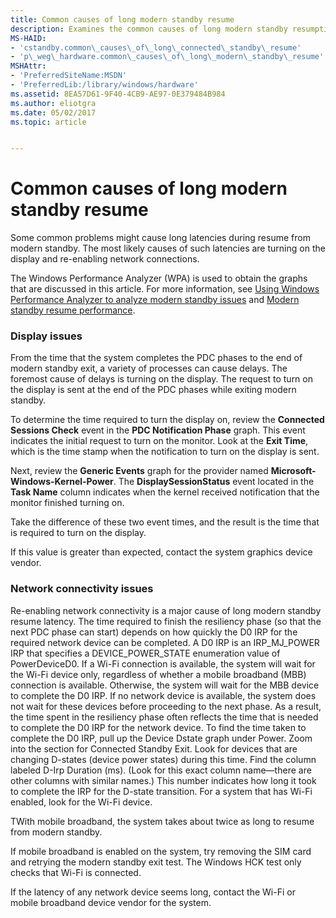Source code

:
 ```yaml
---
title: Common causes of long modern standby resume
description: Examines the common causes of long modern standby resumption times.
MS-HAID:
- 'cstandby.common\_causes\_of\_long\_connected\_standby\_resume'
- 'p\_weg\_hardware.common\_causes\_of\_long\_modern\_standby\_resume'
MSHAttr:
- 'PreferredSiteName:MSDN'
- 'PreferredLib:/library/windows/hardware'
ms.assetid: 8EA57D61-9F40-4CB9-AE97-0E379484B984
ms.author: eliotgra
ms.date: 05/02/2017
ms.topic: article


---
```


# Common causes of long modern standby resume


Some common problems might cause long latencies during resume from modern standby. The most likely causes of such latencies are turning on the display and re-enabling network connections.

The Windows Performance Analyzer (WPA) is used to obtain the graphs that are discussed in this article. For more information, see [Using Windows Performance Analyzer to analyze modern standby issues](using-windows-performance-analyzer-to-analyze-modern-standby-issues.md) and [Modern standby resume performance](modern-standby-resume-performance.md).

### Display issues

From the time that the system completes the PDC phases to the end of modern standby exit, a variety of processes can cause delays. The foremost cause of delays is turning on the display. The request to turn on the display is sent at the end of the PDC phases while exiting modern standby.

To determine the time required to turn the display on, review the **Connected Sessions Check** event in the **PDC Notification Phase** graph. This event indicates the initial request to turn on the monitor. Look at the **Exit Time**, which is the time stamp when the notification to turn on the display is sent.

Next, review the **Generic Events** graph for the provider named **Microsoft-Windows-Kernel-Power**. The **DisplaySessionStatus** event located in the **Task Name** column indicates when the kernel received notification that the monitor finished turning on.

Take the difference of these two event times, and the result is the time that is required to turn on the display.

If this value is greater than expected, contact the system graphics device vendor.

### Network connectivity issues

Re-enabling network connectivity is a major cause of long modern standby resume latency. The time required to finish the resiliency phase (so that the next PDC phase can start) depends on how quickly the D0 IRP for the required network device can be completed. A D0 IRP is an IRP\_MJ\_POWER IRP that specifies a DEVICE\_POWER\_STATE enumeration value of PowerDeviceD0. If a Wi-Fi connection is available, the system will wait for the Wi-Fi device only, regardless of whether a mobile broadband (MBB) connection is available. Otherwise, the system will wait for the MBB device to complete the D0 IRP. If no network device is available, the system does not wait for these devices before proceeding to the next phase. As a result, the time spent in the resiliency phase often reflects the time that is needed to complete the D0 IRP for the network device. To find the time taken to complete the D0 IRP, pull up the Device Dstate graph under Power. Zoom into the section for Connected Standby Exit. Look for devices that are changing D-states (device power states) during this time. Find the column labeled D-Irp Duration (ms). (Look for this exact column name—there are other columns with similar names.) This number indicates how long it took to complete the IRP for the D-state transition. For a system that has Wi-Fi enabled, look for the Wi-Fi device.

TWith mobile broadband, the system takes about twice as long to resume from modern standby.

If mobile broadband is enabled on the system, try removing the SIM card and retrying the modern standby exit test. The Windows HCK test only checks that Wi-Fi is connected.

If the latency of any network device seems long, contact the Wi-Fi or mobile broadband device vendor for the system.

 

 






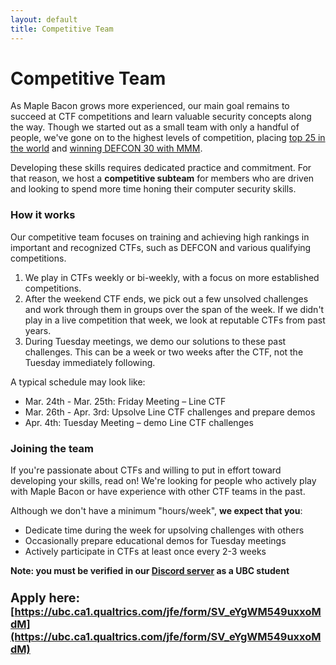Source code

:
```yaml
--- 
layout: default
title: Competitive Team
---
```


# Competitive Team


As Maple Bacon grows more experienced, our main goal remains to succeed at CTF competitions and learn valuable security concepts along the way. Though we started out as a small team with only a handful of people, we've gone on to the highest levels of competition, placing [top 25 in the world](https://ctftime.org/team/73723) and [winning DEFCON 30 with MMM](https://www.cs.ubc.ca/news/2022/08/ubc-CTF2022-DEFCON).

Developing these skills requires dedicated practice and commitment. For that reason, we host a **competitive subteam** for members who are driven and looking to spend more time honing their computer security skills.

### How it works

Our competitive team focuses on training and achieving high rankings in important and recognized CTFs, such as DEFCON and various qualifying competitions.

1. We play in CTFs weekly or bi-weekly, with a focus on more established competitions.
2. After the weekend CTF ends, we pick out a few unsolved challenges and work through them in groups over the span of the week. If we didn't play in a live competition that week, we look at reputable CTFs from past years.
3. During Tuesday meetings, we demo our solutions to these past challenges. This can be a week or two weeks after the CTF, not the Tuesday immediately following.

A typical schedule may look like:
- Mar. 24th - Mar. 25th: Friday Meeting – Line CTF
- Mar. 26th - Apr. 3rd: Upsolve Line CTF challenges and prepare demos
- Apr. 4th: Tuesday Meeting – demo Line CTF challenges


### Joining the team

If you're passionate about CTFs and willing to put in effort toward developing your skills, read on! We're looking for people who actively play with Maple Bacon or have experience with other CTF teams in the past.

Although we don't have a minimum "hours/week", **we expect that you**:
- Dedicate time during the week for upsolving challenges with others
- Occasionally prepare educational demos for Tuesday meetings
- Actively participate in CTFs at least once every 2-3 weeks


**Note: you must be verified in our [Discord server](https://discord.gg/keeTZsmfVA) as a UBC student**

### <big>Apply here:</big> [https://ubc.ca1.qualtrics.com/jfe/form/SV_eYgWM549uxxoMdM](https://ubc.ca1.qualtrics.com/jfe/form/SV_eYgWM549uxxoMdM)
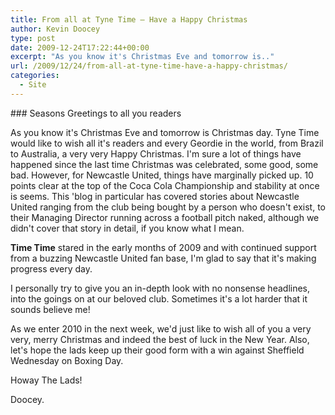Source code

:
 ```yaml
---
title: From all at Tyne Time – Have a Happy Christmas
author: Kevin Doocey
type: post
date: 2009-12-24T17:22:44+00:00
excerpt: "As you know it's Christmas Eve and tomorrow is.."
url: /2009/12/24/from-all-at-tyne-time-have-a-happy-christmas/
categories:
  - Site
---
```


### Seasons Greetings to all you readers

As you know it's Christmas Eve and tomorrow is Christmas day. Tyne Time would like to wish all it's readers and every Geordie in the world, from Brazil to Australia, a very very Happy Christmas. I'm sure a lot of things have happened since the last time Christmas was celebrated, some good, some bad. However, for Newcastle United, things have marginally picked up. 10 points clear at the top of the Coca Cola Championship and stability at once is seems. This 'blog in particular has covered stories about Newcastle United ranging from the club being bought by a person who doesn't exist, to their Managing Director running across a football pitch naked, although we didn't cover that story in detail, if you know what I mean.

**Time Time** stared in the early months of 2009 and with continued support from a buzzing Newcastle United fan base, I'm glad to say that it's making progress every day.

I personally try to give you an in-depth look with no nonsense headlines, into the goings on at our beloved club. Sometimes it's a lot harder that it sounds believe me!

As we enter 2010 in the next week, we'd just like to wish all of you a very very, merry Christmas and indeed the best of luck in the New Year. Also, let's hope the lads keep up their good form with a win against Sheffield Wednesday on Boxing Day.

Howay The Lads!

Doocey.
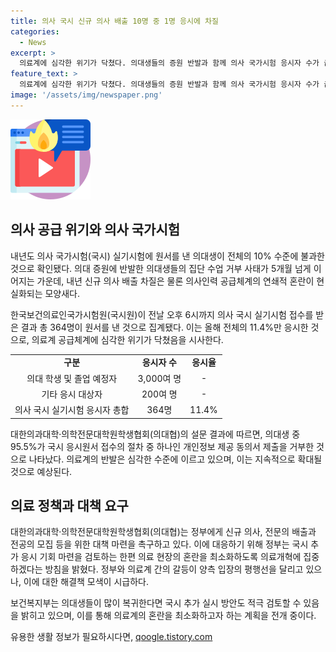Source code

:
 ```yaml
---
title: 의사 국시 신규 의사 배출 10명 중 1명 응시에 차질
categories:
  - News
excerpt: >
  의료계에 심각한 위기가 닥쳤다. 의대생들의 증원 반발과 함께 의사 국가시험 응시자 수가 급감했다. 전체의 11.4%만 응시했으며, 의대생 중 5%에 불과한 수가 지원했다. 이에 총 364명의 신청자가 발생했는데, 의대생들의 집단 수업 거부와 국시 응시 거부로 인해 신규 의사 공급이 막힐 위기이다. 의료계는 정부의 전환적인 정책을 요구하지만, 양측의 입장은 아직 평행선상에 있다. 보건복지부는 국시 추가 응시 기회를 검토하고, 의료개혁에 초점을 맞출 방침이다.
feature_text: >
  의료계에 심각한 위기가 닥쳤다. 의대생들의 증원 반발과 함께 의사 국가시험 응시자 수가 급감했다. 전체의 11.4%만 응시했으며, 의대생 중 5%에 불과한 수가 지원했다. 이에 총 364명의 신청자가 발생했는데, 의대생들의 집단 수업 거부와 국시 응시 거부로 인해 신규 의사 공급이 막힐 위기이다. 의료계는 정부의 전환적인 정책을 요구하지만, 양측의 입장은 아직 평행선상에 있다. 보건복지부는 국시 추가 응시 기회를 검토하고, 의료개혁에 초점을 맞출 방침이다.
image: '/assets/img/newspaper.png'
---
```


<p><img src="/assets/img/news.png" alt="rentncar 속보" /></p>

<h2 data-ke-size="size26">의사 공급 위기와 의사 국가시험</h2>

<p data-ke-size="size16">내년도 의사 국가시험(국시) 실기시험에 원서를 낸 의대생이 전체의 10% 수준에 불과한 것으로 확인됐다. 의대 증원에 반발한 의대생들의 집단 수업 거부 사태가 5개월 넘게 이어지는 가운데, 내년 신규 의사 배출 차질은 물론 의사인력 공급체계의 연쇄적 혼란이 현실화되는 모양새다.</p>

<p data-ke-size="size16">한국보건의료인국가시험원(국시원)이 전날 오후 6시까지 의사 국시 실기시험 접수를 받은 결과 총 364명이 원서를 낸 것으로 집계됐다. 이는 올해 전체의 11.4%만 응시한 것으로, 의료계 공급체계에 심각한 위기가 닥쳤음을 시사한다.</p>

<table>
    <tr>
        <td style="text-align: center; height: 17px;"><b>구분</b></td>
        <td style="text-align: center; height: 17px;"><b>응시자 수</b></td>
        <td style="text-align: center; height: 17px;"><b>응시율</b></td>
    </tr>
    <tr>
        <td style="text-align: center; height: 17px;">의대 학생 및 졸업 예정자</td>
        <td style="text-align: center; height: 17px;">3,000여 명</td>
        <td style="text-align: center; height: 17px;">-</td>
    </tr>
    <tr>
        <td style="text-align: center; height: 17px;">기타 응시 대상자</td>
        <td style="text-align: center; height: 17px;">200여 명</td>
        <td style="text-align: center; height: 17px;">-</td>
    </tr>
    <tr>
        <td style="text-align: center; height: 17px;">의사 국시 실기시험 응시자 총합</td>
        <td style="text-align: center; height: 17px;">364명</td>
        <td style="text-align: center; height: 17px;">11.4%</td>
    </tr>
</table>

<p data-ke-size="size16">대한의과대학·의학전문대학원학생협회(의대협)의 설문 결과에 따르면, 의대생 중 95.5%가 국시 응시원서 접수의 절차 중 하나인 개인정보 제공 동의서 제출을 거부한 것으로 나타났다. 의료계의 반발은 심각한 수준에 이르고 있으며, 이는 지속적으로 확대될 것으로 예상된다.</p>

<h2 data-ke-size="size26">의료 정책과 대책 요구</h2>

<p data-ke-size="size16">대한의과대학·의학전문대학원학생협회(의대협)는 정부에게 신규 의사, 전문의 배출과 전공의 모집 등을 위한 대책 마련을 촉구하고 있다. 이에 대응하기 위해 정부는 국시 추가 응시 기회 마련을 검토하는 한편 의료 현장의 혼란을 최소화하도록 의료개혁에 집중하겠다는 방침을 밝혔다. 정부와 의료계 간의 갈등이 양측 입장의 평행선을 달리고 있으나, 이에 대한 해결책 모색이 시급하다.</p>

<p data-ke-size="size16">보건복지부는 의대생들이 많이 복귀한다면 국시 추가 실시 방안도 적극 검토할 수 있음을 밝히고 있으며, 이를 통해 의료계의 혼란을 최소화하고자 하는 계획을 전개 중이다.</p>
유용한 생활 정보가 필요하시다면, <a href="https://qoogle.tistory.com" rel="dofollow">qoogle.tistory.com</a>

Your instructions:
Where a line of the entries contains the word "issues", copy that line.

Answer to this exercise:
The Windows Performance Analyzer (WPA) is used to obtain the graphs that are discussed in this article. For more information, see [Using Windows Performance Analyzer to analyze modern standby issues](using-windows-performance-analyzer-to-analyze-modern-standby-issues.md) and [Modern standby resume performance](modern-standby-resume-performance.md).
### Display issues
### Network connectivity issues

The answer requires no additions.